Your task is to copy the lines of the data below from the line holding "的网络层和 Calico 的网络策略功能。" through the line holding "## Weave Net", inclusive, exactly and with nothing added.

**Entries provided**
* * * * *

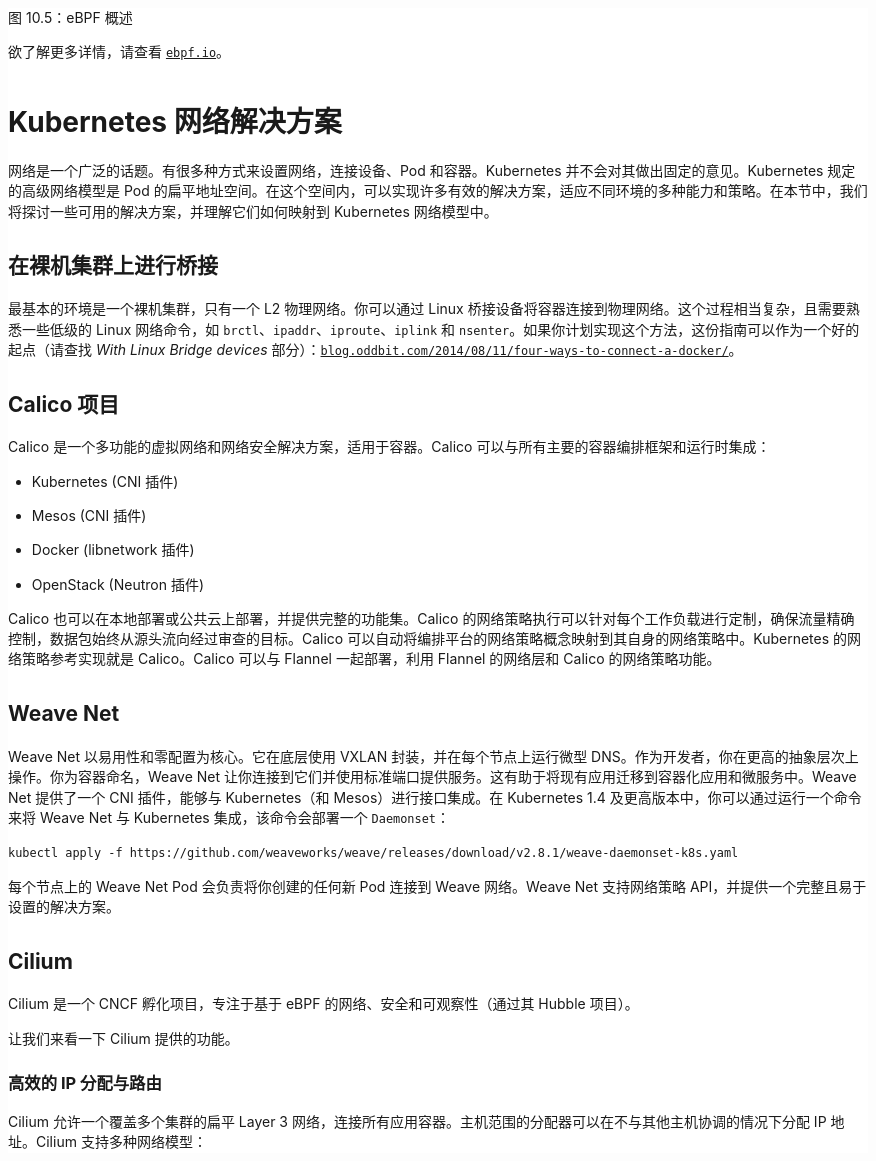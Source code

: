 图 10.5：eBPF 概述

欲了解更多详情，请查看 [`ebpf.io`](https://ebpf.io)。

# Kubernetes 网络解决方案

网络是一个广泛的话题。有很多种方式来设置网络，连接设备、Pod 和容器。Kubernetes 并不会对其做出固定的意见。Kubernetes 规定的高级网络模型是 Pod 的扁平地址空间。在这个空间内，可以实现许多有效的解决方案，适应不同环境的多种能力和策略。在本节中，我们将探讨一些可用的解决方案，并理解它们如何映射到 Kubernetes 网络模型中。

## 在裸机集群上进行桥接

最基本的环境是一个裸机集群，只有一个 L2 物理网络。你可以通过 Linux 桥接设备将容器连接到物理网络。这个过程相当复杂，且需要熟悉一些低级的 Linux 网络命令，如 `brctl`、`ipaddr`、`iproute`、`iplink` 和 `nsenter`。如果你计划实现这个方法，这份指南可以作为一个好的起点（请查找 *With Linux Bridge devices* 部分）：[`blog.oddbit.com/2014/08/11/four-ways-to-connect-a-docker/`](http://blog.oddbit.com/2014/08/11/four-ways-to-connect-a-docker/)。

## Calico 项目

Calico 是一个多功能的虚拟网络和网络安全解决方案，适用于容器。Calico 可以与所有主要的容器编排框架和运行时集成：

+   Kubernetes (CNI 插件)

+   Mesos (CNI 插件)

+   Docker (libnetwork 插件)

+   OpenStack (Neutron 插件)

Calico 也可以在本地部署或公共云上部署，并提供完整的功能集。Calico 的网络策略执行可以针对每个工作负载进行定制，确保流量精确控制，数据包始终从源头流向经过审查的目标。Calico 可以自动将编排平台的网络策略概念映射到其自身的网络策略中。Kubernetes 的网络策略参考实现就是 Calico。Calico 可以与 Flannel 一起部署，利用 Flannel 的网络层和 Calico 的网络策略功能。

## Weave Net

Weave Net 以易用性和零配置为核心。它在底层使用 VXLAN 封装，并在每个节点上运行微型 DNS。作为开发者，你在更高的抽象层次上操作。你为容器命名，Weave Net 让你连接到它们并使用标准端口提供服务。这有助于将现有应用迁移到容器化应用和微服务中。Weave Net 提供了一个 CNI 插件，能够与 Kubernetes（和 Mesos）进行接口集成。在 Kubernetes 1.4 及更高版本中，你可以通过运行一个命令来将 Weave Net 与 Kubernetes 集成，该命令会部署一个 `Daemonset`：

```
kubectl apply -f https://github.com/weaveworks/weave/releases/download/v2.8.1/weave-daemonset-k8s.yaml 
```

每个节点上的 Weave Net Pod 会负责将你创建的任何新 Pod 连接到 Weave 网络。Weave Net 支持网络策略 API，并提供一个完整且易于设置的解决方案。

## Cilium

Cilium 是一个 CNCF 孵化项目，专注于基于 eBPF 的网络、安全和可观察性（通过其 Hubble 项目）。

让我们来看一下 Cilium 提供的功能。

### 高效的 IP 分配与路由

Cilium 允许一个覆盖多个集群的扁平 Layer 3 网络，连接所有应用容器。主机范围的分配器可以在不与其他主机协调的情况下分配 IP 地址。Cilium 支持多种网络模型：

* * * * *

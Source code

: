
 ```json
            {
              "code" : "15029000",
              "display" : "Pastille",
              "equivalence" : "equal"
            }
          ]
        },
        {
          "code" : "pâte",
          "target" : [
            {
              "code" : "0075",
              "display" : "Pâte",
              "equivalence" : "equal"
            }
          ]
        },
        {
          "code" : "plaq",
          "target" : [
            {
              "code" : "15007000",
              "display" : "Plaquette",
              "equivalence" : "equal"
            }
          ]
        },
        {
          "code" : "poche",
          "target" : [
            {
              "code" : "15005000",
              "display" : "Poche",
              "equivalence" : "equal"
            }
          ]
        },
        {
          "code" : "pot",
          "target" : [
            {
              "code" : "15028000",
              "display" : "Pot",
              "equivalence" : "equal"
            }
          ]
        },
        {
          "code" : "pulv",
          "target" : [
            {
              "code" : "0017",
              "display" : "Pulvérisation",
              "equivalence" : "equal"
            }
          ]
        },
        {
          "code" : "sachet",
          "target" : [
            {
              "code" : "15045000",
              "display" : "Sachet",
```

* * * * *

**Answer to this task**
Calico 也可以在本地部署或公共云上部署，并提供完整的功能集。Calico 的网络策略执行可以针对每个工作负载进行定制，确保流量精确控制，数据包始终从源头流向经过审查的目标。Calico 可以自动将编排平台的网络策略概念映射到其自身的网络策略中。Kubernetes 的网络策略参考实现就是 Calico。Calico 可以与 Flannel 一起部署，利用 Flannel 的网络层和 Calico 的网络策略功能。

## Weave Net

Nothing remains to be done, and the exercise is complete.